Up through the line that contains "使用openEuler 22.03_LTS RISC-V版本镜像，测试Firefox的安装和基本功能运行是否正常。", retype the entries exactly, beginning at the very first line.

[Plain-text document sources]
:::

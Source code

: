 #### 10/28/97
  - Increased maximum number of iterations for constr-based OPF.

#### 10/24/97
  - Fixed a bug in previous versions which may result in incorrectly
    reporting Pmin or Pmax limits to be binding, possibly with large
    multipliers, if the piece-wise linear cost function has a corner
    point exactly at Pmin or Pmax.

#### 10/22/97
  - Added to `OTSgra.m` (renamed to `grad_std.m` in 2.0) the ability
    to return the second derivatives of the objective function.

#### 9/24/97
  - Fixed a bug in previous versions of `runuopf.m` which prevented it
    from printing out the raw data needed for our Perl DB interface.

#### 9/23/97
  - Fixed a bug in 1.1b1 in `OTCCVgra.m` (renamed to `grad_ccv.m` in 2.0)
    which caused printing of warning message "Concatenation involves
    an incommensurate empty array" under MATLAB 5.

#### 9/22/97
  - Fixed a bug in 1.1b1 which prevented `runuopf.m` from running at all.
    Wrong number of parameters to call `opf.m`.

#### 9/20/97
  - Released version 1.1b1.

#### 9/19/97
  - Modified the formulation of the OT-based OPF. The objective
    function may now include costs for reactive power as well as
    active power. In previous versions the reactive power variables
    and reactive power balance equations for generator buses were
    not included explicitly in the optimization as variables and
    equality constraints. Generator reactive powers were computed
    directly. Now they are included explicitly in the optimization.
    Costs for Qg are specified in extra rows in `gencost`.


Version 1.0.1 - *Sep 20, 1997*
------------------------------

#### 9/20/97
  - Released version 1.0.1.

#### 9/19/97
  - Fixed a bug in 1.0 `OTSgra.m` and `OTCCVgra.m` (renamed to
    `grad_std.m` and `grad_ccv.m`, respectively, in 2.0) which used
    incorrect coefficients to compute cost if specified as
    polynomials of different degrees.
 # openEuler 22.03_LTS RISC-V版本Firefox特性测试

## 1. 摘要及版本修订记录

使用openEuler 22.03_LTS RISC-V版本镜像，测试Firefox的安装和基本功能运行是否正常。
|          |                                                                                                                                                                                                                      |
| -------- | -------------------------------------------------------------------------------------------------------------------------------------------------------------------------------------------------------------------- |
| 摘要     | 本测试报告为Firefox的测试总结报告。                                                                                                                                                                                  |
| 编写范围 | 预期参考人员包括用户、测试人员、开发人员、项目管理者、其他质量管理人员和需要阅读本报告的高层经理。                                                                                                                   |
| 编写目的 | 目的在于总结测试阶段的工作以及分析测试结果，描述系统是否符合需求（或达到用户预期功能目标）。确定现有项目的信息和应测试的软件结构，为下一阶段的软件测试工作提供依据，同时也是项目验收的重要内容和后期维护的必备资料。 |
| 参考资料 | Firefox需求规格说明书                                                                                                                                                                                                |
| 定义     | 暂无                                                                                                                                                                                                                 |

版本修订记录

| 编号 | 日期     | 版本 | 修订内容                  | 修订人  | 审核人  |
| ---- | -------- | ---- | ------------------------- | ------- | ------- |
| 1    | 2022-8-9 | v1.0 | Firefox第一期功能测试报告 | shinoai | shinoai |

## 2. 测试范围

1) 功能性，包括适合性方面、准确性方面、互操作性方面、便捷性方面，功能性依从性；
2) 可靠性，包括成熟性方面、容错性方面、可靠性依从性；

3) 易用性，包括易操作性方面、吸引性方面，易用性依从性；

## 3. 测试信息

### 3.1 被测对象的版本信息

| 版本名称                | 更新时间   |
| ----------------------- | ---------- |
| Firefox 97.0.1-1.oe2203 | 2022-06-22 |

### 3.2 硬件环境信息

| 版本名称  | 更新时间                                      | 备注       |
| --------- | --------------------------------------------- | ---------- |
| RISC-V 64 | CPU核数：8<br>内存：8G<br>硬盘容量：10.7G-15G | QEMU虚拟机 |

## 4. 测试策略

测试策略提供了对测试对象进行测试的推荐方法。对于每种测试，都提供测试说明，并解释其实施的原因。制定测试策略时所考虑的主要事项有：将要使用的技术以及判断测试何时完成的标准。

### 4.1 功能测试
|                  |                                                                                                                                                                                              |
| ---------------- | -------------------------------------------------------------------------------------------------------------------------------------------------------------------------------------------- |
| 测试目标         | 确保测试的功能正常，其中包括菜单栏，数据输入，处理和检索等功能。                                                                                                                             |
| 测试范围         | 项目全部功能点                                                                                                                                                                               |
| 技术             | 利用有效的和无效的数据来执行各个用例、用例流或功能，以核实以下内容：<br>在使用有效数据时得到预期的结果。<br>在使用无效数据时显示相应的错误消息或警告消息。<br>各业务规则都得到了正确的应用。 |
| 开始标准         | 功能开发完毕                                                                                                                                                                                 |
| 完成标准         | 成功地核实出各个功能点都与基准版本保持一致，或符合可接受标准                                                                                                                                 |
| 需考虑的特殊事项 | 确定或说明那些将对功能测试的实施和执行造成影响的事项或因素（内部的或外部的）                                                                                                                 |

:::

The answer:
Source code

: #### 10/28/97
  - Increased maximum number of iterations for constr-based OPF.

#### 10/24/97
  - Fixed a bug in previous versions which may result in incorrectly
    reporting Pmin or Pmax limits to be binding, possibly with large
    multipliers, if the piece-wise linear cost function has a corner
    point exactly at Pmin or Pmax.

#### 10/22/97
  - Added to `OTSgra.m` (renamed to `grad_std.m` in 2.0) the ability
    to return the second derivatives of the objective function.

#### 9/24/97
  - Fixed a bug in previous versions of `runuopf.m` which prevented it
    from printing out the raw data needed for our Perl DB interface.

#### 9/23/97
  - Fixed a bug in 1.1b1 in `OTCCVgra.m` (renamed to `grad_ccv.m` in 2.0)
    which caused printing of warning message "Concatenation involves
    an incommensurate empty array" under MATLAB 5.

#### 9/22/97
  - Fixed a bug in 1.1b1 which prevented `runuopf.m` from running at all.
    Wrong number of parameters to call `opf.m`.

#### 9/20/97
  - Released version 1.1b1.

#### 9/19/97
  - Modified the formulation of the OT-based OPF. The objective
    function may now include costs for reactive power as well as
    active power. In previous versions the reactive power variables
    and reactive power balance equations for generator buses were
    not included explicitly in the optimization as variables and
    equality constraints. Generator reactive powers were computed
    directly. Now they are included explicitly in the optimization.
    Costs for Qg are specified in extra rows in `gencost`.


Version 1.0.1 - *Sep 20, 1997*
------------------------------

#### 9/20/97
  - Released version 1.0.1.

#### 9/19/97
  - Fixed a bug in 1.0 `OTSgra.m` and `OTCCVgra.m` (renamed to
    `grad_std.m` and `grad_ccv.m`, respectively, in 2.0) which used
    incorrect coefficients to compute cost if specified as
    polynomials of different degrees.
 # openEuler 22.03_LTS RISC-V版本Firefox特性测试

## 1. 摘要及版本修订记录

使用openEuler 22.03_LTS RISC-V版本镜像，测试Firefox的安装和基本功能运行是否正常。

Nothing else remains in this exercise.